In [129]:
from typing import List, Set

import numpy as np
import pandas as pd
import os

In [130]:
RAW_DATA_PATH = "CogLoad-1Hz"
CLEAN_DATA_PATH = "cleaned_data"

NOT_EXPERIMENT = {"quest", "post"}

WINDOW_SIZE = 30  # seconds

In [131]:
def get_tasks(files_path: str) -> Set[str]:
    tasks = set()

    for file in os.listdir(files_path):
        if "sensors" not in file:
            continue

        df = pd.read_csv(f"{files_path}/{file}")
        tasks |= set(df["task"].unique().flatten())

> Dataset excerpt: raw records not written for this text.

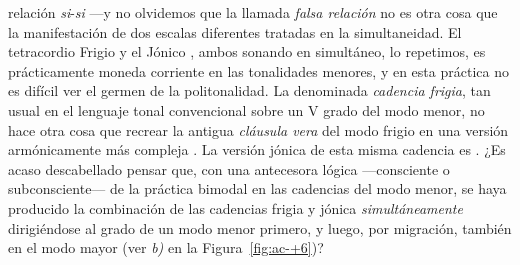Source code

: \documentclass[a4paper,10pt]{article}
\begin{document}
\begin{multicols}{2}
relación \emph{si\bemoltxt}-\emph{si\becuadrotxt} ---y no olvidemos que la llamada \emph{falsa relación} no es otra cosa que la manifestación de dos escalas diferentes tratadas en la simultaneidad. El tetracordio Frigio  y el Jónico \hbox{,} ambos sonando en simultáneo, lo repetimos, es prácticamente moneda corriente en las tonalidades menores, y en esta práctica no es difícil ver el germen de la politonalidad. La denominada \emph{cadencia frigia}, tan usual en el lenguaje tonal convencional sobre un V grado del modo menor, no hace otra cosa que recrear la antigua \emph{cláusula vera} del modo frigio  en una versión armónicamente más compleja \hbox{.} La versión jónica de esta misma cadencia es \hbox{.} ¿Es acaso descabellado pensar que, con una antecesora lógica ---consciente o subconsciente--- de la práctica bimodal en las cadencias del modo menor, se haya producido la combinación de las cadencias frigia y jónica \emph{simultáneamente} dirigiéndose al  grado de un modo menor primero, y luego, por migración, también en el modo mayor (ver \emph{b)} en la Figura~\ref{fig:ac-+6})?
\end{multicols}
\end{document}
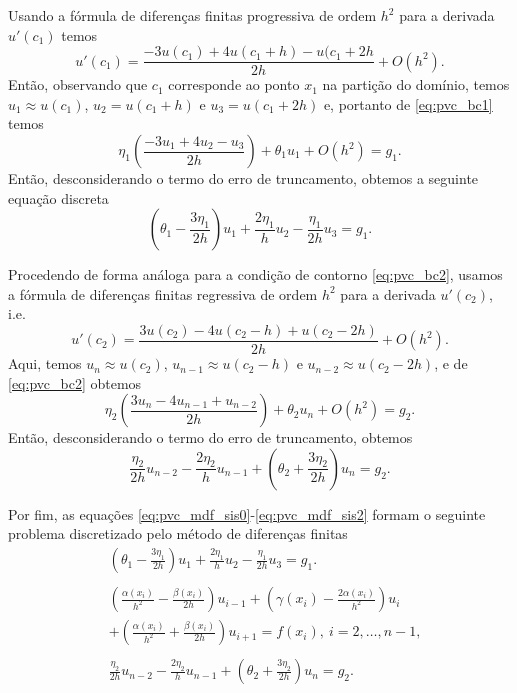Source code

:Usando a fórmula de diferenças finitas progressiva de ordem $h^2$ para a derivada $u'(c_1)$ temos
\begin{equation}
  u'(c_1) = \frac{-3u(c_1) + 4u(c_1+h) - u(c_1+2h}{2h} + O(h^2).
\end{equation}
Então, observando que $c_1$ corresponde ao ponto $x_1$ na partição do domínio, temos $u_1 \approx u(c_1)$, $u_2 = u(c_1+h)$ e $u_3 = u(c_1+2h)$ e, portanto de \eqref{eq:pvc_bc1} temos
\begin{equation}
  \eta_1\left(\frac{-3u_1 + 4u_2 - u_3}{2h}\right) + \theta_1u_1 + O(h^2) = g_1.
\end{equation}
Então, desconsiderando o termo do erro de truncamento, obtemos a seguinte equação discreta
\begin{equation}
  \left(\theta_1 - \frac{3\eta_1}{2h}\right)u_1 + \frac{2\eta_1}{h}u_2 - \frac{\eta_1}{2h}u_3 = g_1.\label{eq:pvc_mdf_sis0}
\end{equation}

Procedendo de forma análoga para a condição de contorno \eqref{eq:pvc_bc2}, usamos a fórmula de diferenças finitas regressiva de ordem $h^2$ para a derivada $u'(c_2)$, i.e.
\begin{equation}
  u'(c_2) = \frac{3u(c_2) - 4u(c_2-h)+u(c_2-2h)}{2h} + O(h^2).
\end{equation}
Aqui, temos $u_{n}\approx u(c_2)$, $u_{n-1}\approx u(c_2-h)$ e $u_{n-2}\approx u(c_2-2h)$, e de \eqref{eq:pvc_bc2} obtemos
\begin{equation}
  \eta_2\left(\frac{3u_n - 4u_{n-1} + u_{n-2}}{2h}\right) + \theta_2u_n + O(h^2) = g_2.
\end{equation}
Então, desconsiderando o termo do erro de truncamento, obtemos
\begin{equation}
  \frac{\eta_2}{2h}u_{n-2} - \frac{2\eta_2}{h}u_{n-1} + \left(\theta_2 + \frac{3\eta_2}{2h}\right)u_n = g_2.\label{eq:pvc_mdf_sis2}
\end{equation}

Por fim, as equações \eqref{eq:pvc_mdf_sis0}-\eqref{eq:pvc_mdf_sis2} formam o seguinte problema discretizado pelo método de diferenças finitas
\begin{align}
  &\left(\theta_1 - \frac{3\eta_1}{2h}\right)u_1 + \frac{2\eta_1}{h}u_2 - \frac{\eta_1}{2h}u_3 = g_1.\label{eq:pvc_mdf_bc1}\\
  &~\nonumber\\
  &\left(\frac{\alpha(x_i)}{h^2}-\frac{\beta(x_i)}{2h}\right)u_{i-1} + \left(\gamma(x_i) - \frac{2\alpha(x_i)}{h^2}\right)u_i \nonumber \\
  &+ \left(\frac{\alpha(x_i)}{h^2}+\frac{\beta(x_i)}{2h}\right)u_{i+1} = f(x_i),~i=2, \dotsc, n-1, \label{eq:pvc_mdf_eq}\\
  &~\nonumber\\
  &\frac{\eta_2}{2h}u_{n-2} - \frac{2\eta_2}{h}u_{n-1} + \left(\theta_2 + \frac{3\eta_2}{2h}\right)u_n = g_2.\label{eq:pvc_mdf_bc2}
\end{align}

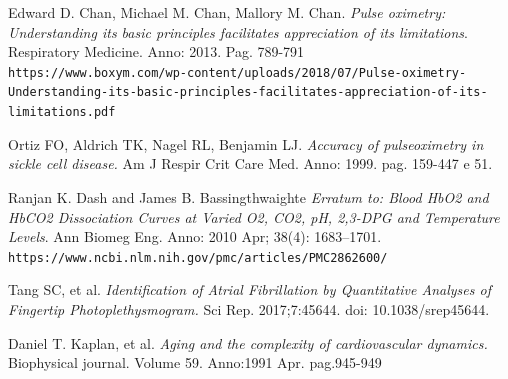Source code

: \documentclass[12pt,a4paper, twoside, openright]{report}
\begin{document}
\begin{thebibliography}{1}
Edward D. Chan, Michael M. Chan, Mallory M. Chan. 
\textit{Pulse oximetry: Understanding its basic principles facilitates appreciation of its limitations}. 
Respiratory Medicine. Anno: 2013. Pag. 789-791
\\\texttt{https://www.boxym.com/wp-content/uploads/2018/07/Pulse-oximetry-Understanding-its-basic-principles-facilitates-appreciation-of-its-limitations.pdf}


Ortiz FO, Aldrich TK, Nagel RL, Benjamin LJ.
\textit{Accuracy of pulseoximetry in sickle cell disease.}
Am J Respir Crit Care Med. Anno: 1999. pag. 159-447 e 51.


Ranjan K. Dash and James B. Bassingthwaighte
\textit{Erratum to: Blood HbO2 and HbCO2 Dissociation Curves at Varied O2, CO2, pH, 2,3-DPG and Temperature Levels}.
Ann Biomeg Eng. Anno: 2010 Apr; 38(4): 1683–1701. 
\\\texttt{https://www.ncbi.nlm.nih.gov/pmc/articles/PMC2862600/}


Tang SC, et al. 
\textit{Identification of Atrial Fibrillation by Quantitative Analyses of Fingertip Photoplethysmogram.} Sci Rep. 2017;7:45644. doi: 10.1038/srep45644.


Daniel T. Kaplan, et al.
\textit{Aging and the complexity of cardiovascular dynamics.}
Biophysical journal. Volume 59. Anno:1991 Apr. pag.945-949



\end{thebibliography}
\end{document}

    return tasks - NOT_EXPERIMENT

Get tasks

In [132]:
def get_segments(files_path: str) -> [np.ndarray, np.ndarray, np.ndarray, np.ndarray, np.ndarray, np.ndarray]:
    tasks: Set[str] = get_tasks(files_path=files_path)

    _label_segments = []
    _temp_segments = []
    _hr_segments = []
    _gsr_segments = []
    _rr_segments = []
    segment_sensor_data: pd.DataFrame = pd.DataFrame()
    for file in os.listdir(files_path):
        if "sensor" not in file:
            continue

        df = pd.read_csv(f"{files_path}/{file}")
        df = df.replace([np.inf, -np.inf], np.nan)
        df = df.dropna()

        for task in tasks:
            for level in df[df.task == task].level.unique():
                task_df = df[(df.task == task) & (df.level == level)]
                if len(task_df) == 0:
                    continue

                if "rest" in task and task not in ("n2_rest", "n3_rest"):
                    timestamp_end_arr = []
                    timestamp_end_arr.extend(
                        task_df[task_df.timestamp.diff() > 10000].timestamp.values
                    )
                    timestamp_end_arr.append(task_df.timestamp.iloc[-1])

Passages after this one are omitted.